17人が本棚に入れています
本棚に追加
不妊治療専門クリニックの初診日。
仕事をやりくりして、午前中は有休を取り、クリニックに向かいました。
都会のオフィスビルのワンフロアに、そのクリニックはありました。
端から見ればなんの変哲もないビルです。
おそらくここの上階にクリニックがあることを気づかない人の方が多いでしょう。
エレベーターに乗る際に、運送会社の配達の方が滑り込んできました。
30歳前後でしょうか。手にした伝票の束を確認しながら、彼は慣れた手つきでエレベーターのボタンを押します。

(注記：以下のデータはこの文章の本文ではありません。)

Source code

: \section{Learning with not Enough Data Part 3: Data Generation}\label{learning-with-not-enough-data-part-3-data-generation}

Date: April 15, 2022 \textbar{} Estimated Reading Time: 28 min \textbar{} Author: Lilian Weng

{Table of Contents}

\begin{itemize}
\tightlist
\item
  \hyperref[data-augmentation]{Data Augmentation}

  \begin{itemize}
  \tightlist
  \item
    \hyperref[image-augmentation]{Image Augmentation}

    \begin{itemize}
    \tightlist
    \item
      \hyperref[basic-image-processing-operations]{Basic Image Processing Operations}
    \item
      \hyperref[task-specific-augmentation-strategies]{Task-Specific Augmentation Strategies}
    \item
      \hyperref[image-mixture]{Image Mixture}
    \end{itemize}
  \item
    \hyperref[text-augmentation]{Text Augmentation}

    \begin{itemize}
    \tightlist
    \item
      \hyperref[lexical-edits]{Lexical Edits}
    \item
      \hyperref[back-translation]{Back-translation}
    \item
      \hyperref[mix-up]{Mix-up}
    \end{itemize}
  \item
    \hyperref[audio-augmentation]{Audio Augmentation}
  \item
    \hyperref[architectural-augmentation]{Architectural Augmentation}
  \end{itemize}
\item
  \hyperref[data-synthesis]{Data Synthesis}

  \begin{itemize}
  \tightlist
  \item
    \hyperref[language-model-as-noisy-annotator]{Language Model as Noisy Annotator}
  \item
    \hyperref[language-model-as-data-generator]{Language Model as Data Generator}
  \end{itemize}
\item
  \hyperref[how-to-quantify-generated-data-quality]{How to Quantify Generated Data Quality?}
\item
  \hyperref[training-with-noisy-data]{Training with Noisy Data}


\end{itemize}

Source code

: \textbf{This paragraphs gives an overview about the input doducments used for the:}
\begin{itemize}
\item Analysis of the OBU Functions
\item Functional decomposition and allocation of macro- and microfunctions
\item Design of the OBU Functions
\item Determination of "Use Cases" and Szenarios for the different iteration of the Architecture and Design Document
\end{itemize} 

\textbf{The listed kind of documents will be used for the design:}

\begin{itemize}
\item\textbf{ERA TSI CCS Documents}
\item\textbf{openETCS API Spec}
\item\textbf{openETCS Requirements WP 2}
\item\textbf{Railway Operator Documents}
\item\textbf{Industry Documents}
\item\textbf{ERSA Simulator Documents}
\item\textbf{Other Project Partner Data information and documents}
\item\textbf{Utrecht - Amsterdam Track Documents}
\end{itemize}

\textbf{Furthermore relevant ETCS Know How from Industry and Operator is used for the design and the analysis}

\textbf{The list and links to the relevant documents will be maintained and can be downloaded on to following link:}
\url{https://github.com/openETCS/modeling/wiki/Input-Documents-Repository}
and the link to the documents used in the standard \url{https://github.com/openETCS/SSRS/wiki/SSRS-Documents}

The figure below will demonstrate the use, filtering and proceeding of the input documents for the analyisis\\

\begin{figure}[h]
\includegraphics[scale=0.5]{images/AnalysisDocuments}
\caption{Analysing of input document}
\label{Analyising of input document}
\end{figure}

声をかけられる前に、とっさに手を伸ばして私もボタンを押していました。
目的の階を押した時に、一瞬躊躇しました。
ここに不妊治療のクリニックがあることを彼は知っているのだろうか。
そして、私がそこに向かっていると気づいているのだろうか。
私の動揺とは無関係にエレベーターは上がっていきます。
配達の彼は私より先に、無言で降りていきました。
「閉」のボタンを押し、ドアが閉まるとふっと緊張が解けました。
彼がクリニックのことを知っていたかどうかはわかりませんし、別の階には別会社のオフィスがあります。
それ以前に、はじめて出会って、この先も二度と会うこともない他人です。
それなのに、なぜか後ろめたい気分になりました。
悪いことをしているわけではないのに。
エレベーターが止まり、降りるとすぐ目の前がクリニックの入口でした。
最初のコメントを投稿しよう!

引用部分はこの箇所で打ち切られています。